━━━━━ RECORDS FOR THIS TASK
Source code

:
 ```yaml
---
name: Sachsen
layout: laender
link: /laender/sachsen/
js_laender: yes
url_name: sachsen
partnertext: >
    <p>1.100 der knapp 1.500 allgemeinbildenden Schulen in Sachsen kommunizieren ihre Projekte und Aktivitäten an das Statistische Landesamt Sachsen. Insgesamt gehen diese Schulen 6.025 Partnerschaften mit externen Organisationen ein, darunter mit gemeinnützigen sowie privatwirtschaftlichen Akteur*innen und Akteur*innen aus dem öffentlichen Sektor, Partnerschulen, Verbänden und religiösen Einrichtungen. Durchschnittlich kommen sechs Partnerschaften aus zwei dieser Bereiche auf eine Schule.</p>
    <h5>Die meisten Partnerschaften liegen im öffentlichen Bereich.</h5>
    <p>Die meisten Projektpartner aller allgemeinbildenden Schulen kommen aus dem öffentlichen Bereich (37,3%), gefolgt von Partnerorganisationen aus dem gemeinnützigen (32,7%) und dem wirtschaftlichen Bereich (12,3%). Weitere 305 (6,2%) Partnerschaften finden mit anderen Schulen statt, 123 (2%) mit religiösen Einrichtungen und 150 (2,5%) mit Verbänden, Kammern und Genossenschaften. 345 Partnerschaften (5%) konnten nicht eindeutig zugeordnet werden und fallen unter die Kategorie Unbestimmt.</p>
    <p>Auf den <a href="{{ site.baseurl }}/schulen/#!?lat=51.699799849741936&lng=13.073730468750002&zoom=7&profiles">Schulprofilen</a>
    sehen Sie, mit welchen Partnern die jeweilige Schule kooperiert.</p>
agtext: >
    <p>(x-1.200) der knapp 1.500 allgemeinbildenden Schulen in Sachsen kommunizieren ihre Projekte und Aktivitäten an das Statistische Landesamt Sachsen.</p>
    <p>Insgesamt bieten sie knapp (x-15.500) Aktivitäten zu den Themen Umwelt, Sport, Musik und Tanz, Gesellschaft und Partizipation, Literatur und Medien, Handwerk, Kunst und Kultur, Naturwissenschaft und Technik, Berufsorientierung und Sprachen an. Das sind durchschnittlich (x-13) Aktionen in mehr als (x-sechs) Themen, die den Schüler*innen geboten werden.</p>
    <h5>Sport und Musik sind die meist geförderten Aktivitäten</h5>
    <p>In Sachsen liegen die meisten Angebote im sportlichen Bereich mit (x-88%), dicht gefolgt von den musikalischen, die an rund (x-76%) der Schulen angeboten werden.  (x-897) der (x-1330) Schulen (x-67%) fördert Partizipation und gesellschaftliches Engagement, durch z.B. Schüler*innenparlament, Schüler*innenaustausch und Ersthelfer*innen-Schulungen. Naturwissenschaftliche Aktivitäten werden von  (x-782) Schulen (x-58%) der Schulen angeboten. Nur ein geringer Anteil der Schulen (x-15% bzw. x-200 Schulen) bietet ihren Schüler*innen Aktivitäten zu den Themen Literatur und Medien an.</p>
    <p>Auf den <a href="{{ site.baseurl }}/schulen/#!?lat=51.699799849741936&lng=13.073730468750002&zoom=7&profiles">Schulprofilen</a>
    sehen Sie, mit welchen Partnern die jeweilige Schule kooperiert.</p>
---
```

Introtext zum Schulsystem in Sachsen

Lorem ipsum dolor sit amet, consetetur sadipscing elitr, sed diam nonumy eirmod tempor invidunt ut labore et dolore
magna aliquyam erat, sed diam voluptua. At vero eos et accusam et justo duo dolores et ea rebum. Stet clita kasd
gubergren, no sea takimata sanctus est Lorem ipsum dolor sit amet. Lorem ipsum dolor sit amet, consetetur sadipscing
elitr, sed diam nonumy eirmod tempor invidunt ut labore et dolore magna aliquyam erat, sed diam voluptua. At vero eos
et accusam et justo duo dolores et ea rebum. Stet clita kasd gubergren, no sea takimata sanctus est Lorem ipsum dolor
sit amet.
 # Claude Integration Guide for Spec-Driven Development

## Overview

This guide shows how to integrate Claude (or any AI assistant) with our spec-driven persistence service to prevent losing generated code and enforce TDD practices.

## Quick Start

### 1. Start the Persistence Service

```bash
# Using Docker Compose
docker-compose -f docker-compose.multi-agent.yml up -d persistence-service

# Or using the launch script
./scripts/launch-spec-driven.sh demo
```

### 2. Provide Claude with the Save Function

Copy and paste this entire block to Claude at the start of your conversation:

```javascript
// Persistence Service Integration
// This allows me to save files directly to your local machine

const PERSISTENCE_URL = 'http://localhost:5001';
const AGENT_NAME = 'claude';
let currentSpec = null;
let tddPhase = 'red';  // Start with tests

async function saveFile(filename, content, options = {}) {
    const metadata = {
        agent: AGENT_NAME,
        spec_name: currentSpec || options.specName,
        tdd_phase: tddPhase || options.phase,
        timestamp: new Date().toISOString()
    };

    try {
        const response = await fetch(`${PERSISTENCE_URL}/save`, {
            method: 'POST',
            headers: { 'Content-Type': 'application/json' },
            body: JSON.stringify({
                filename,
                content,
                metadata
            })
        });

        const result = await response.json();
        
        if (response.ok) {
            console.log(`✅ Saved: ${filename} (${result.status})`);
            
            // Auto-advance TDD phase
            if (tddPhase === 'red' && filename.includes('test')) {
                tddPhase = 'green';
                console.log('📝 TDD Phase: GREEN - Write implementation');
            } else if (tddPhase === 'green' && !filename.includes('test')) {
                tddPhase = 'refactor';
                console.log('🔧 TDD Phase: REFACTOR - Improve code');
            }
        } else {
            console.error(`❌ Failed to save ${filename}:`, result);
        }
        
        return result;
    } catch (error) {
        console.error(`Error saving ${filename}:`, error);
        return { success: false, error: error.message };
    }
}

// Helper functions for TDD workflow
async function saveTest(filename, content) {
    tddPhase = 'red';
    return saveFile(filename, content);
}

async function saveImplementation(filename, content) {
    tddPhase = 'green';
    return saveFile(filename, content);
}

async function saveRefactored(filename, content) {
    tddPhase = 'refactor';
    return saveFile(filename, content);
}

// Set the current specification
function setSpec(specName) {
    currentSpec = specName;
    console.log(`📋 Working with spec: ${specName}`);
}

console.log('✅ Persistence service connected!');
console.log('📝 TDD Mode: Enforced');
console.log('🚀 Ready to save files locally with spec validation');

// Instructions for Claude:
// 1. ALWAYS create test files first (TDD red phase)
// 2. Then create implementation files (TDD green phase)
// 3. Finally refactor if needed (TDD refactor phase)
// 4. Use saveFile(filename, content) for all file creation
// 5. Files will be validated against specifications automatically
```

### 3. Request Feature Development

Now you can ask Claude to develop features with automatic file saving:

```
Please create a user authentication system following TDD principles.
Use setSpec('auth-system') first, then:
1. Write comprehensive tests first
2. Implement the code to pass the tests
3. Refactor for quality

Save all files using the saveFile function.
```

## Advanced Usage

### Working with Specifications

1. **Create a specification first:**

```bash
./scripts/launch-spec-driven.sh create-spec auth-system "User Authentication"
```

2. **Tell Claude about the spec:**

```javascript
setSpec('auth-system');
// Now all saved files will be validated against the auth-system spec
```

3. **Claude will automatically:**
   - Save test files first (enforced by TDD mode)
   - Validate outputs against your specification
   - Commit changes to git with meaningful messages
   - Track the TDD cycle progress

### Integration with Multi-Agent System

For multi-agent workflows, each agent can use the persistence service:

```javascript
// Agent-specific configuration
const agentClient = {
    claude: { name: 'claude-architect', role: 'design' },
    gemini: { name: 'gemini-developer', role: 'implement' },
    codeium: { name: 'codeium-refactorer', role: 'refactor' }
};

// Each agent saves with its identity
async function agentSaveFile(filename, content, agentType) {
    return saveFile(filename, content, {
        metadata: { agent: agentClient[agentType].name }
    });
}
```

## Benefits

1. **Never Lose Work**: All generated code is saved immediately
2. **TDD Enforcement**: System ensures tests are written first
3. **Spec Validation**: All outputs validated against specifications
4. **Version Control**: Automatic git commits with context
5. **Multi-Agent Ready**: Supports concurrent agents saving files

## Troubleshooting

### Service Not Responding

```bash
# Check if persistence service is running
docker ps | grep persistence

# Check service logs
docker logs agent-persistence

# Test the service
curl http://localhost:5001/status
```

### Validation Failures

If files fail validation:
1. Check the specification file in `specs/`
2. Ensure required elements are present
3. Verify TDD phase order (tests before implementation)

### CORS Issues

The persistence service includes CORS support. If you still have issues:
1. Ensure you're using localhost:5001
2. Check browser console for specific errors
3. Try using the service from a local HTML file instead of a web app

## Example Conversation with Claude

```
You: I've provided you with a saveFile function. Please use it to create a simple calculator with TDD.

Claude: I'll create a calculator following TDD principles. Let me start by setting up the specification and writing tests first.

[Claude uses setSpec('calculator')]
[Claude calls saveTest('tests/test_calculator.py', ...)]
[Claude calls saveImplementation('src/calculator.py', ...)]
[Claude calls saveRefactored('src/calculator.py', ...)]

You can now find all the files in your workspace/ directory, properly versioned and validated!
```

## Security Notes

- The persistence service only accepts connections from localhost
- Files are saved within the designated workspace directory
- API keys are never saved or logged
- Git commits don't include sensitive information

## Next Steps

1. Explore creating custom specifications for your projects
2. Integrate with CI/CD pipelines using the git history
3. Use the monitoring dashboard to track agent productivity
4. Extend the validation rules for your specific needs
━━━━━━━━━━
- _REQUIREMENT_: Return, from the material above, every line with the word "Partizipation".

- _SOLUTION TO THIS PROBLEM_:
    <p>Insgesamt bieten sie knapp (x-15.500) Aktivitäten zu den Themen Umwelt, Sport, Musik und Tanz, Gesellschaft und Partizipation, Literatur und Medien, Handwerk, Kunst und Kultur, Naturwissenschaft und Technik, Berufsorientierung und Sprachen an. Das sind durchschnittlich (x-13) Aktionen in mehr als (x-sechs) Themen, die den Schüler*innen geboten werden.</p>
    <p>In Sachsen liegen die meisten Angebote im sportlichen Bereich mit (x-88%), dicht gefolgt von den musikalischen, die an rund (x-76%) der Schulen angeboten werden.  (x-897) der (x-1330) Schulen (x-67%) fördert Partizipation und gesellschaftliches Engagement, durch z.B. Schüler*innenparlament, Schüler*innenaustausch und Ersthelfer*innen-Schulungen. Naturwissenschaftliche Aktivitäten werden von  (x-782) Schulen (x-58%) der Schulen angeboten. Nur ein geringer Anteil der Schulen (x-15% bzw. x-200 Schulen) bietet ihren Schüler*innen Aktivitäten zu den Themen Literatur und Medien an.</p>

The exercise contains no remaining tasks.